INSTRUCTIONS TO FOLLOW: Only these lines of the data below are wanted: the one with "## Highlights", the one with "- **Dice Roller 2.0:**", and any lines between them, each repeated exactly.

================================

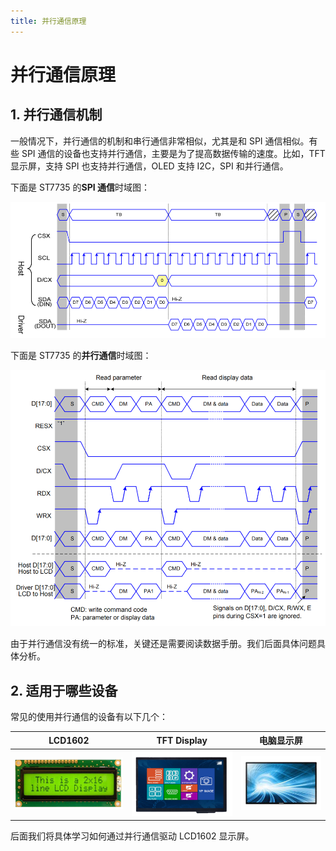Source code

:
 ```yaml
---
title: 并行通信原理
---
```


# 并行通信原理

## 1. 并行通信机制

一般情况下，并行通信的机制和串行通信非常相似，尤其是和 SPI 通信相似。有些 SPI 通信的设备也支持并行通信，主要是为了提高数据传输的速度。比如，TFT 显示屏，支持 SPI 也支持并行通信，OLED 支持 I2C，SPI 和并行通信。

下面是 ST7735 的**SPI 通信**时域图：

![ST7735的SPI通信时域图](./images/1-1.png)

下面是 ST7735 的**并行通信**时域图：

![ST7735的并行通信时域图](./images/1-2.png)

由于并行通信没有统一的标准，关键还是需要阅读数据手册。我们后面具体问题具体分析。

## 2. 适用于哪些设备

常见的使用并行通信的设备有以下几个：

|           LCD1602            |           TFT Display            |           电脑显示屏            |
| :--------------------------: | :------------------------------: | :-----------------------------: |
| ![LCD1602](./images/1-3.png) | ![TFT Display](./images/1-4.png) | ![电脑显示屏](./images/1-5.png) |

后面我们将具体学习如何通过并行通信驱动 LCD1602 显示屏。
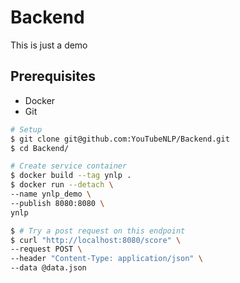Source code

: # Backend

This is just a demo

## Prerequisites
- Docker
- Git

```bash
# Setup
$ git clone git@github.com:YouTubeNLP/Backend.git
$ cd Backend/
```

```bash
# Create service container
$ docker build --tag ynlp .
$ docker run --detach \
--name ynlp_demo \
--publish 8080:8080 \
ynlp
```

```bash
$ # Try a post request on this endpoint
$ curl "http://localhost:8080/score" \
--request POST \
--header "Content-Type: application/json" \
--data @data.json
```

================================

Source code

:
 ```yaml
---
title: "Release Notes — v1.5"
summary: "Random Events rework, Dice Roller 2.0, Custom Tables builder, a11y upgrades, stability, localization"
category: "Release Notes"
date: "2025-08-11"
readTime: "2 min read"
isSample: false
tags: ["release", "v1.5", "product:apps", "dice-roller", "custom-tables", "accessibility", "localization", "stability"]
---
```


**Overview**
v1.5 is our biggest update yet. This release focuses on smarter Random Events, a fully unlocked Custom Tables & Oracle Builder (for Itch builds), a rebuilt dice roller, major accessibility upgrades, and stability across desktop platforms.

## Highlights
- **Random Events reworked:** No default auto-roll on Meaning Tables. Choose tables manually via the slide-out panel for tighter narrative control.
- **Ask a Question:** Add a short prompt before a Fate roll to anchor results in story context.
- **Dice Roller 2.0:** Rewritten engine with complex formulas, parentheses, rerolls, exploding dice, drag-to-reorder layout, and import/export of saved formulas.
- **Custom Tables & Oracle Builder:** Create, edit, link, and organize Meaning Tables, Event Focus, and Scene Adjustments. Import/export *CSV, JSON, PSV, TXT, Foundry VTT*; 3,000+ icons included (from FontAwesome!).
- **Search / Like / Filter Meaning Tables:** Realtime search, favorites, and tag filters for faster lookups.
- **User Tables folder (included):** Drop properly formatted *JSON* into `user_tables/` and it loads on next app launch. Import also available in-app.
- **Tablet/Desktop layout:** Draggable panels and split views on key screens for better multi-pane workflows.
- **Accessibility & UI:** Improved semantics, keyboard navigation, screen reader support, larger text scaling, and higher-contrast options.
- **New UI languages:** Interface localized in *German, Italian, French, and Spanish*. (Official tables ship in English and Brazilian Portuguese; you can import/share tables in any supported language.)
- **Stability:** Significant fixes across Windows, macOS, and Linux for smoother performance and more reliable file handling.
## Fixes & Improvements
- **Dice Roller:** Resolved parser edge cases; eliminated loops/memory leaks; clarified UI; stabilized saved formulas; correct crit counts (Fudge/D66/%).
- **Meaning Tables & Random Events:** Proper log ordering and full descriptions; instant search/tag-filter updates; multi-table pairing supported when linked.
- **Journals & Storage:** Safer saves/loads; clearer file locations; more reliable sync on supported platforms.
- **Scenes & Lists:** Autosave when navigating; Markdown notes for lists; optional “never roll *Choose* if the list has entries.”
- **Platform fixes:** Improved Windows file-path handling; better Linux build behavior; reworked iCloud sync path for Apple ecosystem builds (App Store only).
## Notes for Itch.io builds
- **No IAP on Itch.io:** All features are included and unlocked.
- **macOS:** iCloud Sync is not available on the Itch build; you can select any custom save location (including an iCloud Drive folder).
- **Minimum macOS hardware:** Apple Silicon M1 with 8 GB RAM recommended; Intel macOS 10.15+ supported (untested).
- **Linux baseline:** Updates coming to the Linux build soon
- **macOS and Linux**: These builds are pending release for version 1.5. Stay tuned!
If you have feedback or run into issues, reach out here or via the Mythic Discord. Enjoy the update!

================================

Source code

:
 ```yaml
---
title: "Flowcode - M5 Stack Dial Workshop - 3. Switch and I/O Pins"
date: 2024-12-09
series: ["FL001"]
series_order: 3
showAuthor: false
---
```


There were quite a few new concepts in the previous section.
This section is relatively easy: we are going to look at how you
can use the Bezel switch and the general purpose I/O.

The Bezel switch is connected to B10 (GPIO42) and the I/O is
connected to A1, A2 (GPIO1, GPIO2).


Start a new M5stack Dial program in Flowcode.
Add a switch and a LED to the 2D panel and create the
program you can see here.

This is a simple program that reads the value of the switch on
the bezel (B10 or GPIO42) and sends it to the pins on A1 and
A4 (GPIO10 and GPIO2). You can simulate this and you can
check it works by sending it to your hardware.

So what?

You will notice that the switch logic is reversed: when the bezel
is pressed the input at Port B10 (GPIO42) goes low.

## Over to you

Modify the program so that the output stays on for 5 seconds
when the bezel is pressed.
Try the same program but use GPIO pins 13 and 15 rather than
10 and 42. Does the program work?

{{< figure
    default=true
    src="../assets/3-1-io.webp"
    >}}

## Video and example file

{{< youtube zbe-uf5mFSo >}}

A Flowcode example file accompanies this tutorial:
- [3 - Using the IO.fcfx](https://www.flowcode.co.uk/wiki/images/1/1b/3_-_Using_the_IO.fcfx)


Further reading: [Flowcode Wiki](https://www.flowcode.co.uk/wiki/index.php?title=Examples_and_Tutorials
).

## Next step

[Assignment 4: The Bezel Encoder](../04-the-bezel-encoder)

================================

EXERCISE ANSWER:
## Highlights
- **Random Events reworked:** No default auto-roll on Meaning Tables. Choose tables manually via the slide-out panel for tighter narrative control.
- **Ask a Question:** Add a short prompt before a Fate roll to anchor results in story context.
- **Dice Roller 2.0:** Rewritten engine with complex formulas, parentheses, rerolls, exploding dice, drag-to-reorder layout, and import/export of saved formulas.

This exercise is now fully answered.